And corresponding to this eigenvalue, lambda 0, we can define an eigenvector v, which has elements that are all positive as well. And this lambda 0 eigenvalue, the largest one, is alone in terms of, all other eigenvalues are smaller in magnitude. And this result turns out to be very useful in working with positive matrices.

The notes here go through the proof of that. I guess they’re included here, if we wanted to get into technical proofs of linear algebra. And I don’t want to do that. Let’s see. I finished these notes with just some mention of different news sources that you should consider exploring in finance. Well, there’s Yahoo Finance, which is where we can easily collect price data.
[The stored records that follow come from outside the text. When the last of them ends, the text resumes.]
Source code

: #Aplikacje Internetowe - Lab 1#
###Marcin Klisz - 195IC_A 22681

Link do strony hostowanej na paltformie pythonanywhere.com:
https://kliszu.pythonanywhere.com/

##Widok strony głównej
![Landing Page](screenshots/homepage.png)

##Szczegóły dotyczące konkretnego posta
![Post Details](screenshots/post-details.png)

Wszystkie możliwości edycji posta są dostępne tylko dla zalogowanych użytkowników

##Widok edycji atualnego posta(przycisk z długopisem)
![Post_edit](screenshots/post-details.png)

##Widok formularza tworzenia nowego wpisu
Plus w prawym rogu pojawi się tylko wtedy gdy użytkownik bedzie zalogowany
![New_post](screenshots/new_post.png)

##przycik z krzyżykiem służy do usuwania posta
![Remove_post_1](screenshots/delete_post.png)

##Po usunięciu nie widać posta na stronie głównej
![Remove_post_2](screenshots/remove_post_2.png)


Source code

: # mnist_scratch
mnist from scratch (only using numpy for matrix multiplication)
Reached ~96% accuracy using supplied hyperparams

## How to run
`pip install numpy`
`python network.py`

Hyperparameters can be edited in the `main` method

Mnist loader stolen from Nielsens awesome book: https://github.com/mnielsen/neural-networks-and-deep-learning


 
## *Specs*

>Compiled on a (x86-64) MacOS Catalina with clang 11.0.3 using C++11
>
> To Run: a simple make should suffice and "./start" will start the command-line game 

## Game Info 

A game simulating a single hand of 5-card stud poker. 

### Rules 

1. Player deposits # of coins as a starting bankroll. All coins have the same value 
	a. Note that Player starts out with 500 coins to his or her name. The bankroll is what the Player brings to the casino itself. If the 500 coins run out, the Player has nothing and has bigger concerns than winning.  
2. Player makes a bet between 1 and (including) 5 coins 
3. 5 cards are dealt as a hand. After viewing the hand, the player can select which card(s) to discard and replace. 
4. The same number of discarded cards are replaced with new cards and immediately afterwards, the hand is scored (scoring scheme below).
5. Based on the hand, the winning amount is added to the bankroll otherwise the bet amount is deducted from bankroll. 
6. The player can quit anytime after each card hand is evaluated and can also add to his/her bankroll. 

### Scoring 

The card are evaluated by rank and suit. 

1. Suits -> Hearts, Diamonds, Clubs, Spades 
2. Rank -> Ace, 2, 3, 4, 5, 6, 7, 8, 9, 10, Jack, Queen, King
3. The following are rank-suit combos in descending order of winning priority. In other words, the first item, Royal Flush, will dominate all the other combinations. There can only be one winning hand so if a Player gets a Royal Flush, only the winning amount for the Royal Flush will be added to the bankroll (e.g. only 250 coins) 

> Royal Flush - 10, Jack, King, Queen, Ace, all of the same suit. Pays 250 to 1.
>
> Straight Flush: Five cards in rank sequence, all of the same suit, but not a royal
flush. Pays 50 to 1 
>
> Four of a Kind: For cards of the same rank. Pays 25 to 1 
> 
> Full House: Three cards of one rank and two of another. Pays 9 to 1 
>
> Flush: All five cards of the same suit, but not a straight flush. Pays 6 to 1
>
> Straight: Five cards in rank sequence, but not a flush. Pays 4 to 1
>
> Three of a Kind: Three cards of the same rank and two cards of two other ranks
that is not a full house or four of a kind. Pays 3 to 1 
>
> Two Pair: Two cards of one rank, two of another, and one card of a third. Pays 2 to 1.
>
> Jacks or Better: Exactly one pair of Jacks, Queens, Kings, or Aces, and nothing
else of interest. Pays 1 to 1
But you should know that the Wall Street Journal is-- you can get a free subscription with that through your Kerberos password-- or ID, rather. So that’s very useful. And then there are a number of other sites that you may find useful.

Now, let’s see. In our very first lecture, I indicated how we could use RStudio to collect data, plot time series of different stocks or other assets. And in this lecture 2, I distributed this workspace, which has R scripts and output for looking at portfolios of stocks and considering equal-weighted portfolios with different components in the equal weights.

And so if you go to the Rstudio Cloud project-- so with RStudio Cloud, or maybe it’s Cloud Rstudio, one can upload different R programs in this project. And so has anyone in the class yet used RStudio Cloud for any of the examples? I’d like everyone to at least be capable of doing that. And I’d like proof that it actually works with students doing it. So it would be great for some of you to consider that.

What’s nice about this environment is that I can give you an R program. And it should run just by saying Run. You don’t have to install anything. And with this output, there was one program called Script_SP500. And there’s a table of contents for this R script, which says it loads libraries, then collects stock prices, and then saves the workspace. So the commands are all very simple in here.

And then, with the Equal Weighted Portfolios script, it actually loads libraries and loads the data set of stock prices that was just downloaded in the other program. And it loads the data in. Then, in processing the data, I- consider investing a portfolio by equally weighting allocations to different stocks in the S&P 500 index.

And so, if one does this, these simple R commands create the value of such a portfolio, where, in fact, as indicated here, it’s investing $1,000 at the beginning of 2019. And as an alternative to just equally weighting across the S&P 500 stocks, I looked at the Amazon, Apple, NVIDIA-- or no, Netflix and Google. These were actually the really hot stocks about four or five years ago. And basically, look at equal weighting of all these. And so here’s how the investment, equal weighted at the beginning of the period, resulted towards the end.

So there are some interesting features one can see. If one happened to be good at identifying stocks to invest in, you can do much better than the average S&P 500. There can be greater risk by investing in a smaller number of stocks because you’re not so diversified. And so you can see how the red graph of values decreases rather dramatically at some points in the time period.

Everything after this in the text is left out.